About this task:
Please find all lines containing "values" in the listing below and copy them.

-----

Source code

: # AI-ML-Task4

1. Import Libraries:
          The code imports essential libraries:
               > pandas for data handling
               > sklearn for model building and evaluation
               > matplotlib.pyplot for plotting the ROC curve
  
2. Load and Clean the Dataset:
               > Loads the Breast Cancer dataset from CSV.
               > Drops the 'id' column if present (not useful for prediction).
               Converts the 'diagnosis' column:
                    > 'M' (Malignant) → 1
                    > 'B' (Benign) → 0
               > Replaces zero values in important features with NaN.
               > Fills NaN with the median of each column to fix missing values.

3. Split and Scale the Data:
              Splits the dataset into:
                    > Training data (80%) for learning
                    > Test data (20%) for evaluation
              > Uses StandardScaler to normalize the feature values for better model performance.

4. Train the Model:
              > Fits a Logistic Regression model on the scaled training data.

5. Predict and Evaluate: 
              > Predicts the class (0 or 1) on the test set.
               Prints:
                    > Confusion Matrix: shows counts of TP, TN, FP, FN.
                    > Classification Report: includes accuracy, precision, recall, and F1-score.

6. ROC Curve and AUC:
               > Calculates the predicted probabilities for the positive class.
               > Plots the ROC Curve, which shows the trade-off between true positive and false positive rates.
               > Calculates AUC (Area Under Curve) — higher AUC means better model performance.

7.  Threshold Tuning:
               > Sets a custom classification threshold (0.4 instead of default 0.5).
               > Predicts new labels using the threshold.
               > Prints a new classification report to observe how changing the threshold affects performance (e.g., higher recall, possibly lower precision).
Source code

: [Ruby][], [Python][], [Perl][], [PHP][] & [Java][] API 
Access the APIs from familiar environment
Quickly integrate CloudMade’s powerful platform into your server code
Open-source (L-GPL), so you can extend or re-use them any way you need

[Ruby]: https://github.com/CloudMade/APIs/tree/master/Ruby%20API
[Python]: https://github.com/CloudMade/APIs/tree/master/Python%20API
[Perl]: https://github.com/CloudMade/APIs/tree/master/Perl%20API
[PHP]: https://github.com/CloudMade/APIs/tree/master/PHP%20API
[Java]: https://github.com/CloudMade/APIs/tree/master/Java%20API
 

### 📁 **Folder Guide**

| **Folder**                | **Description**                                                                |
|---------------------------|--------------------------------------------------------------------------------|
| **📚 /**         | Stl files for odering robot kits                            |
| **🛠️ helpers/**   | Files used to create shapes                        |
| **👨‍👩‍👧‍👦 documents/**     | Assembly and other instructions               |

-----

Written response:
               > Replaces zero values in important features with NaN.
               > Fills NaN with the median of each column to fix missing values.
              > Uses StandardScaler to normalize the feature values for better model performance.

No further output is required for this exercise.